This Week in Tech
The USB standard is a bit of an unholy mess. USB 3 is called USB 3.1 Gen 1. The actual, faster USB 3.1 is called USB 3.1 Gen 2. USB C is actually a cable connector and port and has nothing to do with the actual data speed and capabilities of the port which can range from USB 2 through both USB 3.1 Generations 1 & 2 to the super fast Thunderbolt 3 standard. Consumers are faced with the tedious task of figuring out just what type of connections and data speeds their computer's ports and cables support (if you would like more information and examples of the USB standards and cables, you can find it in the Hardware, Connections section of my online Grd 10 IT theory textbook at Learning Opportunities).
Someone needs to do something sensible to clear this up - just like the WiFi people did with WiFi by changing the names to WiFi 1 - 5 (the current WiFi AC standard). The next WiFi standard will be called WiFi 6. No more strange names to remember. The fastest WiFi will have the highest version number. Compatibility will be easy to check.
Well done those guys. Give yourselves a Bells...
The USB lot on the other hand should be ashamed of themselves.
There's a new, faster USB standard coming out this year. It will be called USB 3.2. All good and well.

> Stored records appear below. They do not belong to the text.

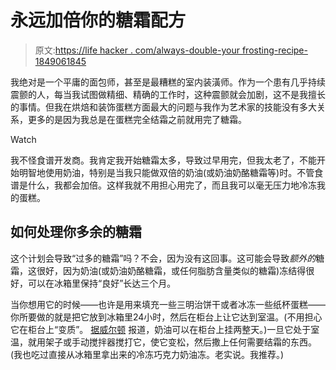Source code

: # 永远加倍你的糖霜配方

> 原文:[https://life hacker . com/always-double-your frosting-recipe-1849061845](https://lifehacker.com/always-double-your-frosting-recipe-1849061845)

我绝对是一个平庸的面包师，甚至是最糟糕的室内装潢师。作为一个患有几乎持续震颤的人，每当我试图做精细、精确的工作时，这种震颤就会加剧，这不是我擅长的事情。但我在烘焙和装饰蛋糕方面最大的问题与我作为艺术家的技能没有多大关系，更多的是因为我总是在蛋糕完全结霜之前就用完了糖霜。

Watch

我不怪食谱开发商。我肯定我开始糖霜太多，导致过早用完，但我太老了，不能开始明智地使用奶油，特别是当我只能做双倍的奶油(或奶油奶酪糖霜等)时。不管食谱是什么，我都会加倍。这样我就不用担心用完了，而且我可以毫无压力地冷冻我的蛋糕。

## 如何处理你多余的糖霜

这个计划会导致“过多的糖霜”吗？不会，因为没有这回事。这可能会导致*额外的*糖霜，这很好，因为奶油(或奶油奶酪糖霜，或任何脂肪含量类似的糖霜)冻结得很好，可以在冰箱里保持“良好”长达三个月。

当你想用它的时候——也许是用来填充一些三明治饼干或者冰冻一些纸杯蛋糕——你所要做的就是把它放到冰箱里24小时，然后在柜台上让它达到室温。(不用担心它在柜台上“变质”。 [据威尔顿](https://blog.wilton.com/how-to-store-buttercream-frosting/) 报道，奶油可以在柜台上挂两整天。)一旦它处于室温，就用架子或手动搅拌器搅打它，使它变松，然后撒上任何需要结霜的东西。(我也吃过直接从冰箱里拿出来的冷冻巧克力奶油冻。老实说。我推荐。)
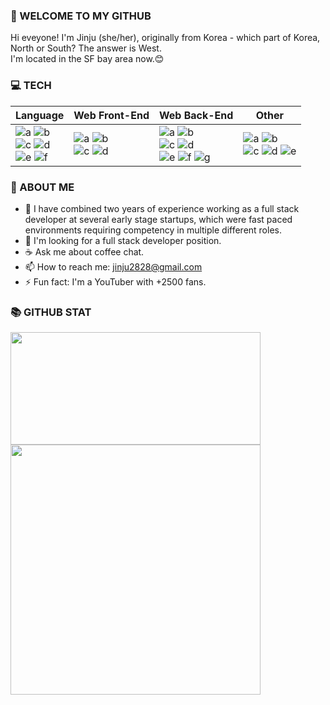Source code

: ### 👋 WELCOME TO MY GITHUB

Hi eveyone! I'm Jinju (she/her), originally from Korea - which part of Korea, North or South? The answer is West.
<br />I'm located in the SF bay area now.😊

### 💻 TECH



|Language|Web Front-End|Web Back-End|Other|
|---|---------|---|---|
|![a](https://img.shields.io/badge/JavaScript-f7df11?style=flat-square&logo=JavaScript&logoColor=black) ![b](https://img.shields.io/badge/typescript-%23007ACC.svg?style=flat-square&logo=typescript&logoColor=white)<br> ![c](https://img.shields.io/badge/css3-%231572B6.svg?style=flat-square&logo=css3&logoColor=white) ![d](https://img.shields.io/badge/html5-%23E34F26.svg?style=flat-square&logo=html5&logoColor=white)<br> ![e](https://img.shields.io/badge/python-3670A0?style=flat-square&logo=python&logoColor=ffdd54) ![f](https://img.shields.io/badge/c%23-%23239120.svg?style=flat-square&logo=c-sharp&logoColor=white)|![a](https://img.shields.io/badge/React-61dafb?style=flat-square&logo=React&logoColor=black) ![b](https://img.shields.io/badge/bootstrap-%23563D7C.svg?style=flat-square&logo=bootstrap&logoColor=white)<br> ![c](https://img.shields.io/badge/redux-%23593d88.svg?style=flat-square&logo=redux&logoColor=white) ![d](https://img.shields.io/badge/Next-black?style=flat-square&logo=next.js&logoColor=white) |![a](https://img.shields.io/badge/express.js-%23404d59.svg?style=flat-square&logo=express&logoColor=%2361DAFB) ![b](https://img.shields.io/badge/node.js-6DA55F?style=flat-square&logo=node.js&logoColor=white)<br> ![c](https://img.shields.io/badge/MongoDB-47A248?style=flat-square&logo=MongoDB&logoColor=white) ![d](https://img.shields.io/badge/MySQL-4479A1?style=flat-square&logo=MySQL&logoColor=white)<br> ![e](https://img.shields.io/badge/JWT-black?style=flat-square&logo=JSON%20web%20tokens) ![f](https://img.shields.io/badge/postgres-%23316192.svg?style=flat-square&logo=postgresql&logoColor=white) ![g](https://img.shields.io/badge/django-%23092E20.svg?style=flat-square&logo=django&logoColor=white)|![a](https://img.shields.io/badge/AWS-%23FF9900.svg?style=flat-square&logo=amazon-aws&logoColor=white) ![b](https://img.shields.io/badge/GoogleCloud-%234285F4.svg?style=flat-square&logo=google-cloud&logoColor=white)<br> ![c](https://img.shields.io/badge/jira-%230A0FFF.svg?style=flat-square&logo=jira&logoColor=white) ![d](https://img.shields.io/badge/jenkins-%232C5263.svg?style=flat-square&logo=jenkins&logoColor=white) ![e](https://img.shields.io/badge/Postman-FF6C37?style=flat-square&logo=postman&logoColor=white)

### 📝 ABOUT ME

- 💎 I have combined two years of experience working as a full stack developer at several early stage startups, which were fast paced environments requiring competency in multiple different roles.
- 🌱 I'm looking for a full stack developer position.
- ☕ Ask me about coffee chat.
- 📫 How to reach me: jinju2828@gmail.com
- ⚡ Fun fact: I'm a YouTuber with +2500 fans.

### 📚 GITHUB STAT

<div>
 <!-- [![GitHub Streak](https://github-readme-streak-stats.herokuapp.com?user=jinju2828&theme=highcontrast&date_format=j%20M%5B%20Y%5D&ring=0000FF&fire=0000FF&currStreakLabel=FFFFFF)](https://git.io/streak-stats) -->
  <img height="180em" width="400px" src="https://github-readme-streak-stats.herokuapp.com?user=jinju2828&theme=highcontrast&date_format=j%20M%5B%20Y%5D&ring=0000FF&fire=0000FF&currStreakLabel=FFFFFF"/>
</div>
<div>
  <!-- [![Top Langs](https://github-readme-stats.vercel.app/api/top-langs/?username=vasconsaurus&layout=compact&langs_count=8&theme=algolia)](https://github.com/anuraghazra/github-readme-stats) -->
  <img width="400px" src="https://github-readme-stats-eight-theta.vercel.app/api/top-langs/?username=jinju2828&layout=compact&langs_count=8&theme=algolia"/>
</div>
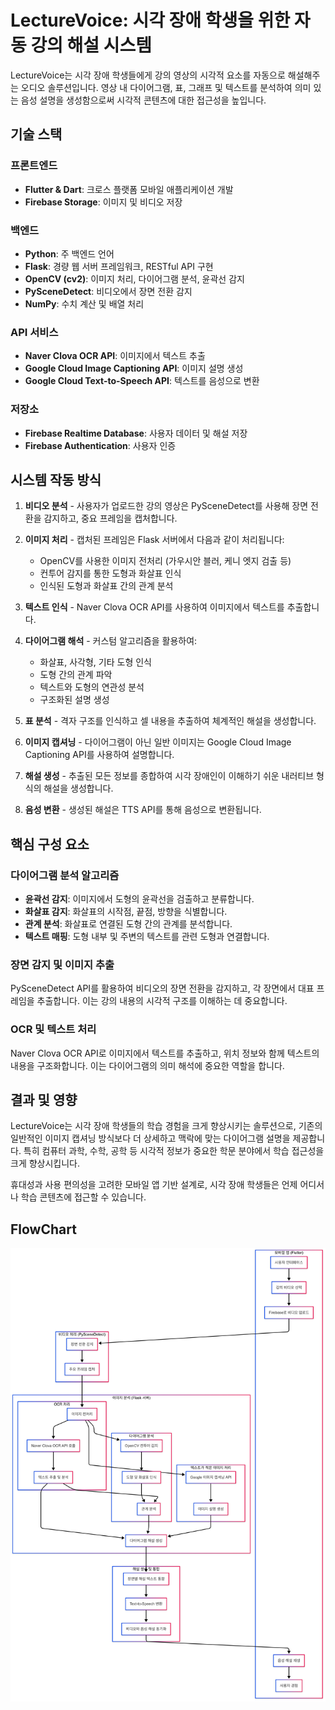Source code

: # LectureVoice: 시각 장애 학생을 위한 자동 강의 해설 시스템

LectureVoice는 시각 장애 학생들에게 강의 영상의 시각적 요소를 자동으로 해설해주는 오디오 솔루션입니다. 영상 내 다이어그램, 표, 그래프 및 텍스트를 분석하여 의미 있는 음성 설명을 생성함으로써 시각적 콘텐츠에 대한 접근성을 높입니다.

## 기술 스택

### 프론트엔드
- **Flutter & Dart**: 크로스 플랫폼 모바일 애플리케이션 개발
- **Firebase Storage**: 이미지 및 비디오 저장

### 백엔드
- **Python**: 주 백엔드 언어
- **Flask**: 경량 웹 서버 프레임워크, RESTful API 구현
- **OpenCV (cv2)**: 이미지 처리, 다이어그램 분석, 윤곽선 감지
- **PySceneDetect**: 비디오에서 장면 전환 감지
- **NumPy**: 수치 계산 및 배열 처리

### API 서비스
- **Naver Clova OCR API**: 이미지에서 텍스트 추출
- **Google Cloud Image Captioning API**: 이미지 설명 생성
- **Google Cloud Text-to-Speech API**: 텍스트를 음성으로 변환

### 저장소
- **Firebase Realtime Database**: 사용자 데이터 및 해설 저장
- **Firebase Authentication**: 사용자 인증

## 시스템 작동 방식

1. **비디오 분석** - 사용자가 업로드한 강의 영상은 PySceneDetect를 사용해 장면 전환을 감지하고, 중요 프레임을 캡처합니다.

2. **이미지 처리** - 캡처된 프레임은 Flask 서버에서 다음과 같이 처리됩니다:
   - OpenCV를 사용한 이미지 전처리 (가우시안 블러, 케니 엣지 검출 등)
   - 컨투어 감지를 통한 도형과 화살표 인식
   - 인식된 도형과 화살표 간의 관계 분석

3. **텍스트 인식** - Naver Clova OCR API를 사용하여 이미지에서 텍스트를 추출합니다.

4. **다이어그램 해석** - 커스텀 알고리즘을 활용하여:
   - 화살표, 사각형, 기타 도형 인식
   - 도형 간의 관계 파악
   - 텍스트와 도형의 연관성 분석
   - 구조화된 설명 생성

5. **표 분석** - 격자 구조를 인식하고 셀 내용을 추출하여 체계적인 해설을 생성합니다.

6. **이미지 캡셔닝** - 다이어그램이 아닌 일반 이미지는 Google Cloud Image Captioning API를 사용하여 설명합니다.

7. **해설 생성** - 추출된 모든 정보를 종합하여 시각 장애인이 이해하기 쉬운 내러티브 형식의 해설을 생성합니다.

8. **음성 변환** - 생성된 해설은 TTS API를 통해 음성으로 변환됩니다.

## 핵심 구성 요소

### 다이어그램 분석 알고리즘
- **윤곽선 감지**: 이미지에서 도형의 윤곽선을 검출하고 분류합니다.
- **화살표 감지**: 화살표의 시작점, 끝점, 방향을 식별합니다.
- **관계 분석**: 화살표로 연결된 도형 간의 관계를 분석합니다.
- **텍스트 매핑**: 도형 내부 및 주변의 텍스트를 관련 도형과 연결합니다.

### 장면 감지 및 이미지 추출
PySceneDetect API를 활용하여 비디오의 장면 전환을 감지하고, 각 장면에서 대표 프레임을 추출합니다. 이는 강의 내용의 시각적 구조를 이해하는 데 중요합니다.

### OCR 및 텍스트 처리
Naver Clova OCR API로 이미지에서 텍스트를 추출하고, 위치 정보와 함께 텍스트의 내용을 구조화합니다. 이는 다이어그램의 의미 해석에 중요한 역할을 합니다.

## 결과 및 영향

LectureVoice는 시각 장애 학생들의 학습 경험을 크게 향상시키는 솔루션으로, 기존의 일반적인 이미지 캡셔닝 방식보다 더 상세하고 맥락에 맞는 다이어그램 설명을 제공합니다. 특히 컴퓨터 과학, 수학, 공학 등 시각적 정보가 중요한 학문 분야에서 학습 접근성을 크게 향상시킵니다.

휴대성과 사용 편의성을 고려한 모바일 앱 기반 설계로, 시각 장애 학생들은 언제 어디서나 학습 콘텐츠에 접근할 수 있습니다.

## FlowChart
![Flowchart image](image/flowchart.png)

The silly &*##$@^ have decided that USB 3.1 will no longer exist - everything moves up to become USB 3.2. The fastest USB will therefore be USB 3.2 Gen 2x2 - and will be capable of 20 Gbps. USB 3.1 Gen 1 becomes USB 3.2 Gen 1 - and so on.
In 2020 / 2021 USB 4 will make it onto the scene and will finally bring USB up to the speed and capabilities of Thunderbolt 3.
Undersea cables - just how miraculous are they?
OK. Most of us know that the international internet depends on undersea fibre optic cables that connect the continents. There are thousands of miles of physical cable - and nearly 400 individual cables lying in the ocean depths of our globe.
But if you are anything like me it is hard to conceive of just how a whole country's internet traffic can be squeezed into travelling over a single cable. I mean, just put too many people on your LAN or WiFi network or into the same cellular tower footprint (like at a sports stadium) and watch your data speed drop to a speed that a drunken, cripple snail could outrun on a bad day.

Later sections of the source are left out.